By an act of the legislature approved February 14th, 1848, a city charter was granted to the citizens of the town of Aurora. Under it they .organized, and in the year 1850 a proper rate of taxation was determined on,, and a city tax was duly assessed and ordered to be collected. To enforce that order a precept was issued and placed in the hands of *106Green, the' city collector, by virtue of which he entered upon lot number 41, seized and carried away the said cart, and sold it for taxes due from Cheek and charged against him in the precept.

This seizure and sale constitute the trespass sued for; and the only question to be considered is, does the lot entered upon by Green lie within the chartered limits of the city? No doubt it constituted a part of the town of Aurora; but it is contended that the present boundaries of the city, as defined by the act above referred to, include no part of section 29, and that, therefore, lot number 41 is not embraced.

The first section of said act provides, that “the boundaries of the city of Aurora shall be the same as the boundaries of the present town of Aurora, that is to say, the boundaries of said city shall include all the territory embraced within the recorded plat of said town as the same is recorded in the recorder’s office of the county of Dear-born" &c., “in book B, page 902; and all the territory within the several enlargements of or additions to said town, being all the in-lots and out-lots laid off in section 4, in township 4, of range 1, and in sections 32 and 33 of the same township and range.”

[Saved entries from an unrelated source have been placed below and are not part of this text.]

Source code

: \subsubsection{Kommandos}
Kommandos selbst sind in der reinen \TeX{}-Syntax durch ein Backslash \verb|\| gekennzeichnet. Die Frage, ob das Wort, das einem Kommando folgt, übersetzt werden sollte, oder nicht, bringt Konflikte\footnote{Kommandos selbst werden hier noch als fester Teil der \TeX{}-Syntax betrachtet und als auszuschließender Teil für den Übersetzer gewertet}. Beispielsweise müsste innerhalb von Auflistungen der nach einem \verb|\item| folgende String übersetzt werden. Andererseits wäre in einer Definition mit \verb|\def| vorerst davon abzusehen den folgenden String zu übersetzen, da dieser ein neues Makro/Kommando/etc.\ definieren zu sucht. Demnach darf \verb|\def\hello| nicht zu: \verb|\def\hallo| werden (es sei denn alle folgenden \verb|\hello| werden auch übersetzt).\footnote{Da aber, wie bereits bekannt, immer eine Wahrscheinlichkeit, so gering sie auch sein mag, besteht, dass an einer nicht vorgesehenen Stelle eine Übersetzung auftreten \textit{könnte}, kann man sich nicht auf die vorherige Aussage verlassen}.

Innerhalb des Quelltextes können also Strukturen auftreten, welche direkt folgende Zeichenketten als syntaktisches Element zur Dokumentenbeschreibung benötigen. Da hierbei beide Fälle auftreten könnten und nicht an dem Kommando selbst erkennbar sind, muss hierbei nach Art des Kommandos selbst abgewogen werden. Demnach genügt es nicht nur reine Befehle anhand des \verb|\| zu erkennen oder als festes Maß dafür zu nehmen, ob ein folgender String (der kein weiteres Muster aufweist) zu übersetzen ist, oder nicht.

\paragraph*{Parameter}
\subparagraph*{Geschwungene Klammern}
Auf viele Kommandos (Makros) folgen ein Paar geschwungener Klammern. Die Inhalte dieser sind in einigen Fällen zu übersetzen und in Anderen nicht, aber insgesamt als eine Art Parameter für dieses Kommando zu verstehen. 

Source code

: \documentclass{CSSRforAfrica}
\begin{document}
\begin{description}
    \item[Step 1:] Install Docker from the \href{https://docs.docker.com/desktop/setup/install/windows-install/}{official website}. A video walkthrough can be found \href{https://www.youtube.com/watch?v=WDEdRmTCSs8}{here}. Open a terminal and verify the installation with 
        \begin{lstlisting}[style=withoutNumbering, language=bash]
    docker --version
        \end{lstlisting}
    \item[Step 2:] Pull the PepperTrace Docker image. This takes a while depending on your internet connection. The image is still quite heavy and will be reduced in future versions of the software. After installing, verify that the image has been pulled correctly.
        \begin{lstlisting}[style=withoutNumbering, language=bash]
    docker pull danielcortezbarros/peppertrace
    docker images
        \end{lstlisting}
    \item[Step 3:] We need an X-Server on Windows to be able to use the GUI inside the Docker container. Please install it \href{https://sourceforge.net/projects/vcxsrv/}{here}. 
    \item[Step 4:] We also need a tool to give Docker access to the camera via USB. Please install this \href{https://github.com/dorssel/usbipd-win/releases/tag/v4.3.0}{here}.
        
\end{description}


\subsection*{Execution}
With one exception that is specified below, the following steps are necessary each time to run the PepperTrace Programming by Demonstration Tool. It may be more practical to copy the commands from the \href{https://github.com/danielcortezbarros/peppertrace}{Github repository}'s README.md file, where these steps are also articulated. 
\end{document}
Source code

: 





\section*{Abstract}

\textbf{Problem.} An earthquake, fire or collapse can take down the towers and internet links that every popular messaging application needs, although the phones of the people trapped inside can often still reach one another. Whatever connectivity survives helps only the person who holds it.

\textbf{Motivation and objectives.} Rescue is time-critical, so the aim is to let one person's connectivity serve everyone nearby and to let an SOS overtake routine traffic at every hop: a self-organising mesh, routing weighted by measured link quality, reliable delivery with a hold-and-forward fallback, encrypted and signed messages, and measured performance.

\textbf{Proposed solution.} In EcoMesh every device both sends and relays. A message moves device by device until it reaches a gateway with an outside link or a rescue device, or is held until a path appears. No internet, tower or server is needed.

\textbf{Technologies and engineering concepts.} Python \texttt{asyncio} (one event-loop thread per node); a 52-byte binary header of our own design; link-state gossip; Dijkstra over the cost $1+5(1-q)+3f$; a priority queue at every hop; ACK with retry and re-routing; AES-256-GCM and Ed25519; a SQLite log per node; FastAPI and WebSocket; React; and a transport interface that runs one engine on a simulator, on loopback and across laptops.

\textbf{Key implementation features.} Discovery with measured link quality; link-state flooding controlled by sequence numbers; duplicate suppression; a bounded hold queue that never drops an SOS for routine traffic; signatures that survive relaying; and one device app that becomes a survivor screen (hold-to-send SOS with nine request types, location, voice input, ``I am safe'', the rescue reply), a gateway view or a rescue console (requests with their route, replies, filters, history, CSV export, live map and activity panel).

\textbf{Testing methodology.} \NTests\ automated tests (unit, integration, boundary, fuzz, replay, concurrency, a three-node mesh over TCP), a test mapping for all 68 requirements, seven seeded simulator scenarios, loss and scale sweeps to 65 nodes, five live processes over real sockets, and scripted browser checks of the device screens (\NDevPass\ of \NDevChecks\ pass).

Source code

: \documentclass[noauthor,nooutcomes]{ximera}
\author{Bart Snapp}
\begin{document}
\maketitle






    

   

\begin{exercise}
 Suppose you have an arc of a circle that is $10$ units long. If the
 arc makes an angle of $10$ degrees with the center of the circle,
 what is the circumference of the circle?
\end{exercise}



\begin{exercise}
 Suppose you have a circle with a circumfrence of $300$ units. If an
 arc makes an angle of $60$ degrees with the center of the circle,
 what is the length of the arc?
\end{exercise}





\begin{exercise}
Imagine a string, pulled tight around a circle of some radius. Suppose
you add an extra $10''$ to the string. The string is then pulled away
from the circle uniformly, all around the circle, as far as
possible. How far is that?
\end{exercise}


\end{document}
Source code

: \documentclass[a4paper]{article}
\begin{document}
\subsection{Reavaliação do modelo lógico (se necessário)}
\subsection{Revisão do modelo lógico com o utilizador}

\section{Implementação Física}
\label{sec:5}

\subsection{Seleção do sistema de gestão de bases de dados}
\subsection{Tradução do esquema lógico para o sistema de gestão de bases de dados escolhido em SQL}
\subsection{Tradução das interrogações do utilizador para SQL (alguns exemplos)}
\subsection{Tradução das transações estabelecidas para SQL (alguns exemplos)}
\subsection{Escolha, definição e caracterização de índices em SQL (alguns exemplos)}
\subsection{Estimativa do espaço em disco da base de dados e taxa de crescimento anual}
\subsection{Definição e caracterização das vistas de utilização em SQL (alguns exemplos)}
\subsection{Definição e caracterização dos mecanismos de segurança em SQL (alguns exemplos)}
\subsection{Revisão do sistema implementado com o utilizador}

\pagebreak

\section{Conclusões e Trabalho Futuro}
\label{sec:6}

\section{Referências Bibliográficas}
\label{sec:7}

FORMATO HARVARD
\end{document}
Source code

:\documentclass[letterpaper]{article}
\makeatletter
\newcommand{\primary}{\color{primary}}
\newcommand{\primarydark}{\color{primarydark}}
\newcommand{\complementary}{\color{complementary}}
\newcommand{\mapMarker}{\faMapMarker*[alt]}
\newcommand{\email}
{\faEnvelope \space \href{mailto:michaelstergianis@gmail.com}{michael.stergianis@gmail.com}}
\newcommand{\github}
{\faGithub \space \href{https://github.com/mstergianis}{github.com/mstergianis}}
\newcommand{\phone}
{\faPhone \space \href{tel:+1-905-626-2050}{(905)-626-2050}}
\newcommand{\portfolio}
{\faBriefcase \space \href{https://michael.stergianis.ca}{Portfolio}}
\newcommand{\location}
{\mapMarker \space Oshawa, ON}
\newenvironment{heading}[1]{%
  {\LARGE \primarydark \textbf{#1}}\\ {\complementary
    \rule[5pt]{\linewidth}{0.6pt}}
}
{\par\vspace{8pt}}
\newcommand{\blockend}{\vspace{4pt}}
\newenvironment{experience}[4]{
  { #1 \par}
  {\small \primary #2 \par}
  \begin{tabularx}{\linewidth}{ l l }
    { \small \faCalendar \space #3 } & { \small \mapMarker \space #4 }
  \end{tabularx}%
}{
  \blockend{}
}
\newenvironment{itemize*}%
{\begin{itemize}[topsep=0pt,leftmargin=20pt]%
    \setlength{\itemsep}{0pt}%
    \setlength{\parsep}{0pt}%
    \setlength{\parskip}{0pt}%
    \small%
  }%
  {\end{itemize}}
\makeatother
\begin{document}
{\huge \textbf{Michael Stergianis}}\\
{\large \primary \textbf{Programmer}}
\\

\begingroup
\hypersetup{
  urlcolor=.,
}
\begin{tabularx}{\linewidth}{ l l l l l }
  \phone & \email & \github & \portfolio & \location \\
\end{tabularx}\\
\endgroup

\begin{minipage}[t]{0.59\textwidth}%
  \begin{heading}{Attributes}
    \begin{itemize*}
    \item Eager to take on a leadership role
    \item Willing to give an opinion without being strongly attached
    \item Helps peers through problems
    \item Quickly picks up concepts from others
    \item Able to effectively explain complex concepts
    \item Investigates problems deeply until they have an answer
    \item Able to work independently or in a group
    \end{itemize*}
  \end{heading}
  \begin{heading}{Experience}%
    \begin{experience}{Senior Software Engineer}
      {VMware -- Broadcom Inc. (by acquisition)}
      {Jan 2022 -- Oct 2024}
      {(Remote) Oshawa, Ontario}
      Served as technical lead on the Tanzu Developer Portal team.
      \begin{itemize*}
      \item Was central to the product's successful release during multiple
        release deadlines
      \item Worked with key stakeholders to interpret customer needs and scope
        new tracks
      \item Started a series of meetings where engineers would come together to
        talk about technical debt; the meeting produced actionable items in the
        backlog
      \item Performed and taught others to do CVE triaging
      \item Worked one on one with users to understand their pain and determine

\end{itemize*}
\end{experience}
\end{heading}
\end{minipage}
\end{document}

This provision may be aptly divided into two distinct clauses. First, a general clause which extends the boundaries of the city so as to include the recorded plat of the town, with all its enlargements and additions. If that branch of the section constituted the entire enactment, then the lot in question would be within the limits of the city. But the second clause is specific, relates to the former, and evidently restricts it to the in-lots and out-lots laid off in sections 4, 32 and 33. These sections .do not embrace Cheek’s lot.

It is insisted that the whole tenor of the act indicates an intention to substitute the city for the town charter, without any change of boundaries. In view of the language used in the latter clause of the section quoted, we perceive no ground for that conclusion. Statutes should be so construed as to render every part of them operative, if *107possible. The latter clause would be without force, unless it be permitted to control the general words of the former. Courts may give a sensible and reasonable interpretation to legislative expressions which are obscure; but where the language is explicit, leading to no absurd results, they must be governed by the obvious meaning and import of the terms used in the enactment. There is no rule of construction that would authorize the words “in-lots and out-lots laid out in sections 4, 32 and 33,” to be extended so as to embrace another section and another lot. Perhaps the words “section 29” were omitted through mistake; that then was a "casus omisstis;” still this Court having no legislative power, can not supply the defect.

W. S. Holman, for the appellant. J. Hyman, for the appellee.

We are of opinion that lot number 41 is not within the chartered limits of the city of Awrora. Therefore, the judgment must be affirmed.

Per Curiam.—The judgment is affirmed, with 10 per cent, damages and costs.